[Records provided]
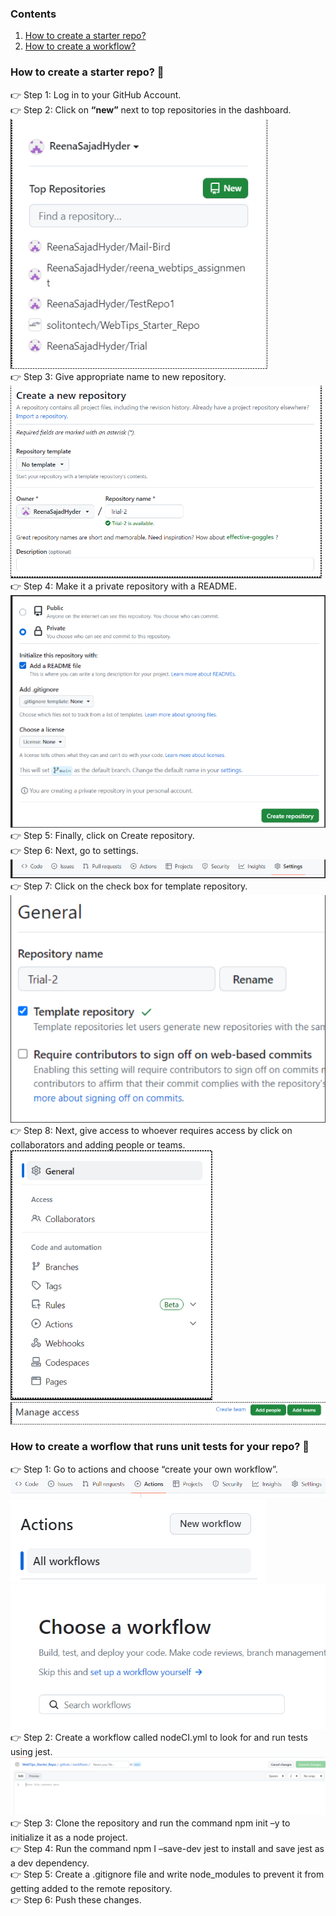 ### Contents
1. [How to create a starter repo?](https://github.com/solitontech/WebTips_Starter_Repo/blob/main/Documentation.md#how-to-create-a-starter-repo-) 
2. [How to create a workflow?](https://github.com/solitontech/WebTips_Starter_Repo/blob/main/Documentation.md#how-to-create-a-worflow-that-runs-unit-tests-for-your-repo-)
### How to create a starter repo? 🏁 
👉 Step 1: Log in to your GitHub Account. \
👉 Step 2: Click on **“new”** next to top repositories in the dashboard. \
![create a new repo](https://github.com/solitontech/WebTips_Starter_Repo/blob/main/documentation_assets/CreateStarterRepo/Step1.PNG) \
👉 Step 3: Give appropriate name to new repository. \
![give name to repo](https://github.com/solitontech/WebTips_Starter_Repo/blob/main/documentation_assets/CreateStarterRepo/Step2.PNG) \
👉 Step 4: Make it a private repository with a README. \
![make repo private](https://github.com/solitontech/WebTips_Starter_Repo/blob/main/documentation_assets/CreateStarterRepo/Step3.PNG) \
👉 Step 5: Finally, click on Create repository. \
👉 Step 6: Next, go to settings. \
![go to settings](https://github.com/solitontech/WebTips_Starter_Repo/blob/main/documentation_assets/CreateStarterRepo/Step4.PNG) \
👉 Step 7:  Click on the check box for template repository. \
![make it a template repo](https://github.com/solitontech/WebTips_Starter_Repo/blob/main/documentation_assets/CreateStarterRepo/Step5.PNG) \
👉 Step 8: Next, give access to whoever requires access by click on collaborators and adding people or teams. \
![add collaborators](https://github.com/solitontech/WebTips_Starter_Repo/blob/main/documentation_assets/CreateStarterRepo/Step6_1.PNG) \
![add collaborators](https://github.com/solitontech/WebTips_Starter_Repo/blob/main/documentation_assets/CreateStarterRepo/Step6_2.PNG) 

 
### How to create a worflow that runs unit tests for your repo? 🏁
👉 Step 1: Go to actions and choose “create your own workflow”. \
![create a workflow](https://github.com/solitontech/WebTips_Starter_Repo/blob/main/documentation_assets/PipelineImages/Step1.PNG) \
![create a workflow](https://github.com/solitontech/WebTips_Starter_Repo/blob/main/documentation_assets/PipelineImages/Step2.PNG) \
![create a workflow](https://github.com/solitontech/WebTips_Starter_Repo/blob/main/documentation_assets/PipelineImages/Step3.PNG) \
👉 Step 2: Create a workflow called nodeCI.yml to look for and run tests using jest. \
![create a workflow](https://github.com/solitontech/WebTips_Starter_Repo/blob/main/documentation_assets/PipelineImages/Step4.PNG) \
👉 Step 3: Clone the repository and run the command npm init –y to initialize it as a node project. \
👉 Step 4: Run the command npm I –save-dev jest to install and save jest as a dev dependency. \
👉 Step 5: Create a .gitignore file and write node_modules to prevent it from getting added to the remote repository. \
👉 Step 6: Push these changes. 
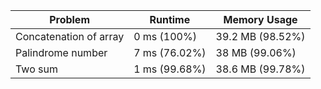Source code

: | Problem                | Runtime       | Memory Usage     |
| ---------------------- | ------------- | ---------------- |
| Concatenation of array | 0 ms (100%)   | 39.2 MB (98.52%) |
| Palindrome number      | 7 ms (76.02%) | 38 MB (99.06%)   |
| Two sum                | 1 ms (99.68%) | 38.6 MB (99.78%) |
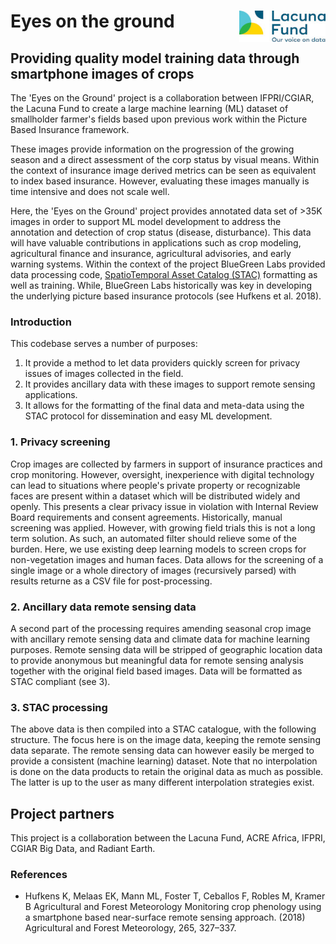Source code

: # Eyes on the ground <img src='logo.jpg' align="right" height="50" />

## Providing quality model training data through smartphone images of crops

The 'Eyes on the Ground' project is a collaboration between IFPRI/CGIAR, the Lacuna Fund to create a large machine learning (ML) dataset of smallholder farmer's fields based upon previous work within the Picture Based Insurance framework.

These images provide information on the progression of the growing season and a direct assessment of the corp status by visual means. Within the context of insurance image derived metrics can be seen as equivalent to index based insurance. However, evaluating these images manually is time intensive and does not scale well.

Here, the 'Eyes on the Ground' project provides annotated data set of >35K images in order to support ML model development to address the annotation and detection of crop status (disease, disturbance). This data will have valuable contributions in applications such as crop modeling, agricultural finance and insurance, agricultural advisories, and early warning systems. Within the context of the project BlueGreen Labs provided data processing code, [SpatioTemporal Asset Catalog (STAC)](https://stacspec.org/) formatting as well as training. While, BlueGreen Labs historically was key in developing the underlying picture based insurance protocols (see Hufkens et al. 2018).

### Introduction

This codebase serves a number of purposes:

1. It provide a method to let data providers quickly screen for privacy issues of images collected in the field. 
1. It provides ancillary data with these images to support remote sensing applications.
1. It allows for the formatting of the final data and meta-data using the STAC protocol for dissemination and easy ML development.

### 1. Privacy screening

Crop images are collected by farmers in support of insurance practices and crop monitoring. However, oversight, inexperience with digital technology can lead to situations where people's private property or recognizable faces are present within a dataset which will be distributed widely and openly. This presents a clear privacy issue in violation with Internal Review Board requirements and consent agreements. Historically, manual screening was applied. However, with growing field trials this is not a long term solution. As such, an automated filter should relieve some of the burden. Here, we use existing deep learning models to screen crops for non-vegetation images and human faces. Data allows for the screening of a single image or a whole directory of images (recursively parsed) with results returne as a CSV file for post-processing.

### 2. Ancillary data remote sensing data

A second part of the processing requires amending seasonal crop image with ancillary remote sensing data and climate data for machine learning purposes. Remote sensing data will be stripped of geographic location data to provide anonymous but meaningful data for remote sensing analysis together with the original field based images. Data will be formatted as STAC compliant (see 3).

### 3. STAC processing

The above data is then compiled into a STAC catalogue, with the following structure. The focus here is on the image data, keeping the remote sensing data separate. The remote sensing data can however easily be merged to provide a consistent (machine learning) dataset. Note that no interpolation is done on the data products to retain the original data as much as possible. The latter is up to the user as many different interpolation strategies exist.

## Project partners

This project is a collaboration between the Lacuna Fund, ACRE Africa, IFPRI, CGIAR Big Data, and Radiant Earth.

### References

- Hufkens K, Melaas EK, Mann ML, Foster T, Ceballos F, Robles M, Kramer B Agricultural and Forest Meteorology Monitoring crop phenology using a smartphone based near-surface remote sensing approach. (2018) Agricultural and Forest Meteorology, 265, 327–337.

[What you need to do]
Reproduce all entries above exactly, minus the images.

[Task result]
 ### Contents
1. [How to create a starter repo?](https://github.com/solitontech/WebTips_Starter_Repo/blob/main/Documentation.md#how-to-create-a-starter-repo-) 
2. [How to create a workflow?](https://github.com/solitontech/WebTips_Starter_Repo/blob/main/Documentation.md#how-to-create-a-worflow-that-runs-unit-tests-for-your-repo-)
### How to create a starter repo? 🏁 
👉 Step 1: Log in to your GitHub Account. \
👉 Step 2: Click on **“new”** next to top repositories in the dashboard. \
![create a new repo](https://github.com/solitontech/WebTips_Starter_Repo/blob/main/documentation_assets/CreateStarterRepo/Step1.PNG) \
👉 Step 3: Give appropriate name to new repository. \
![give name to repo](https://github.com/solitontech/WebTips_Starter_Repo/blob/main/documentation_assets/CreateStarterRepo/Step2.PNG) \
👉 Step 4: Make it a private repository with a README. \
![make repo private](https://github.com/solitontech/WebTips_Starter_Repo/blob/main/documentation_assets/CreateStarterRepo/Step3.PNG) \
👉 Step 5: Finally, click on Create repository. \
👉 Step 6: Next, go to settings. \
![go to settings](https://github.com/solitontech/WebTips_Starter_Repo/blob/main/documentation_assets/CreateStarterRepo/Step4.PNG) \
👉 Step 7:  Click on the check box for template repository. \
![make it a template repo](https://github.com/solitontech/WebTips_Starter_Repo/blob/main/documentation_assets/CreateStarterRepo/Step5.PNG) \
👉 Step 8: Next, give access to whoever requires access by click on collaborators and adding people or teams. \
![add collaborators](https://github.com/solitontech/WebTips_Starter_Repo/blob/main/documentation_assets/CreateStarterRepo/Step6_1.PNG) \
![add collaborators](https://github.com/solitontech/WebTips_Starter_Repo/blob/main/documentation_assets/CreateStarterRepo/Step6_2.PNG) 

 
### How to create a worflow that runs unit tests for your repo? 🏁
👉 Step 1: Go to actions and choose “create your own workflow”. \
![create a workflow](https://github.com/solitontech/WebTips_Starter_Repo/blob/main/documentation_assets/PipelineImages/Step1.PNG) \
![create a workflow](https://github.com/solitontech/WebTips_Starter_Repo/blob/main/documentation_assets/PipelineImages/Step2.PNG) \
![create a workflow](https://github.com/solitontech/WebTips_Starter_Repo/blob/main/documentation_assets/PipelineImages/Step3.PNG) \
👉 Step 2: Create a workflow called nodeCI.yml to look for and run tests using jest. \
![create a workflow](https://github.com/solitontech/WebTips_Starter_Repo/blob/main/documentation_assets/PipelineImages/Step4.PNG) \
👉 Step 3: Clone the repository and run the command npm init –y to initialize it as a node project. \
👉 Step 4: Run the command npm I –save-dev jest to install and save jest as a dev dependency. \
👉 Step 5: Create a .gitignore file and write node_modules to prevent it from getting added to the remote repository. \
👉 Step 6: Push these changes. 
Source code

: | Problem                | Runtime       | Memory Usage     |
| ---------------------- | ------------- | ---------------- |
| Concatenation of array | 0 ms (100%)   | 39.2 MB (98.52%) |
| Palindrome number      | 7 ms (76.02%) | 38 MB (99.06%)   |
| Two sum                | 1 ms (99.68%) | 38.6 MB (99.78%) |
Source code

: # Eyes on the ground <img src='logo.jpg' align="right" height="50" />

## Providing quality model training data through smartphone images of crops

The 'Eyes on the Ground' project is a collaboration between IFPRI/CGIAR, the Lacuna Fund to create a large machine learning (ML) dataset of smallholder farmer's fields based upon previous work within the Picture Based Insurance framework.

These images provide information on the progression of the growing season and a direct assessment of the corp status by visual means. Within the context of insurance image derived metrics can be seen as equivalent to index based insurance. However, evaluating these images manually is time intensive and does not scale well.

Here, the 'Eyes on the Ground' project provides annotated data set of >35K images in order to support ML model development to address the annotation and detection of crop status (disease, disturbance). This data will have valuable contributions in applications such as crop modeling, agricultural finance and insurance, agricultural advisories, and early warning systems. Within the context of the project BlueGreen Labs provided data processing code, [SpatioTemporal Asset Catalog (STAC)](https://stacspec.org/) formatting as well as training. While, BlueGreen Labs historically was key in developing the underlying picture based insurance protocols (see Hufkens et al. 2018).

### Introduction

This codebase serves a number of purposes:

1. It provide a method to let data providers quickly screen for privacy issues of images collected in the field. 
1. It provides ancillary data with these images to support remote sensing applications.
1. It allows for the formatting of the final data and meta-data using the STAC protocol for dissemination and easy ML development.

### 1. Privacy screening

Crop images are collected by farmers in support of insurance practices and crop monitoring. However, oversight, inexperience with digital technology can lead to situations where people's private property or recognizable faces are present within a dataset which will be distributed widely and openly. This presents a clear privacy issue in violation with Internal Review Board requirements and consent agreements. Historically, manual screening was applied. However, with growing field trials this is not a long term solution. As such, an automated filter should relieve some of the burden. Here, we use existing deep learning models to screen crops for non-vegetation images and human faces. Data allows for the screening of a single image or a whole directory of images (recursively parsed) with results returne as a CSV file for post-processing.

### 2. Ancillary data remote sensing data

A second part of the processing requires amending seasonal crop image with ancillary remote sensing data and climate data for machine learning purposes. Remote sensing data will be stripped of geographic location data to provide anonymous but meaningful data for remote sensing analysis together with the original field based images. Data will be formatted as STAC compliant (see 3).

### 3. STAC processing

The above data is then compiled into a STAC catalogue, with the following structure. The focus here is on the image data, keeping the remote sensing data separate. The remote sensing data can however easily be merged to provide a consistent (machine learning) dataset. Note that no interpolation is done on the data products to retain the original data as much as possible. The latter is up to the user as many different interpolation strategies exist.

## Project partners

This project is a collaboration between the Lacuna Fund, ACRE Africa, IFPRI, CGIAR Big Data, and Radiant Earth.

### References

- Hufkens K, Melaas EK, Mann ML, Foster T, Ceballos F, Robles M, Kramer B Agricultural and Forest Meteorology Monitoring crop phenology using a smartphone based near-surface remote sensing approach. (2018) Agricultural and Forest Meteorology, 265, 327–337.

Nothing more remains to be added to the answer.